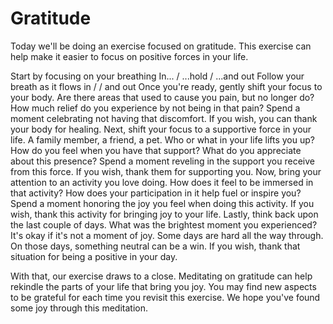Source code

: # Gratitude
Today we'll be doing an exercise focused on gratitude.
This exercise can help make it easier to focus on positive forces in your life.

Start by focusing on your breathing
In... / ...hold / ...and out
Follow your breath as it flows in / / and out
Once you're ready, gently shift your focus to your body.
Are there areas that used to cause you pain, but no longer do?
How much relief do you experience by not being in that pain?
Spend a moment celebrating not having that discomfort.
If you wish, you can thank your body for healing.
Next, shift your focus to a supportive force in your life. A family member, a friend, a pet.
Who or what in your life lifts you up?
How do you feel when you have that support?
What do you appreciate about this presence? 
Spend a moment reveling in the support you receive from this force.
If you wish, thank them for supporting you.
Now, bring your attention to an activity you love doing. 
How does it feel to be immersed in that activity?
How does your participation in it help fuel or inspire you?
Spend a moment honoring the joy you feel when doing this activity.
If you wish, thank this activity for bringing joy to your life.
Lastly, think back upon the last couple of days.
What was the brightest moment you experienced?
It's okay if it's not a moment of joy. 
Some days are hard all the way through. On those days, something neutral can be a win. 
If you wish, thank that situation for being a positive in your day. 

With that, our exercise draws to a close.
Meditating on gratitude can help rekindle the parts of your life that bring you joy. 
You may find new aspects to be grateful for each time you revisit this exercise.
We hope you've found some joy through this meditation.

[_meta:author]:- "Kip"
[_meta:tags]:- "gratitude"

-.-.-

Where the listing above reaches the line that contains "Start by focusing on your breathing", start retyping, and finish with the line that contains "Spend a moment celebrating"; reproduce those lines exactly and no others.

Start by focusing on your breathing
In... / ...hold / ...and out
Follow your breath as it flows in / / and out
Once you're ready, gently shift your focus to your body.
Are there areas that used to cause you pain, but no longer do?
How much relief do you experience by not being in that pain?
Spend a moment celebrating not having that discomfort.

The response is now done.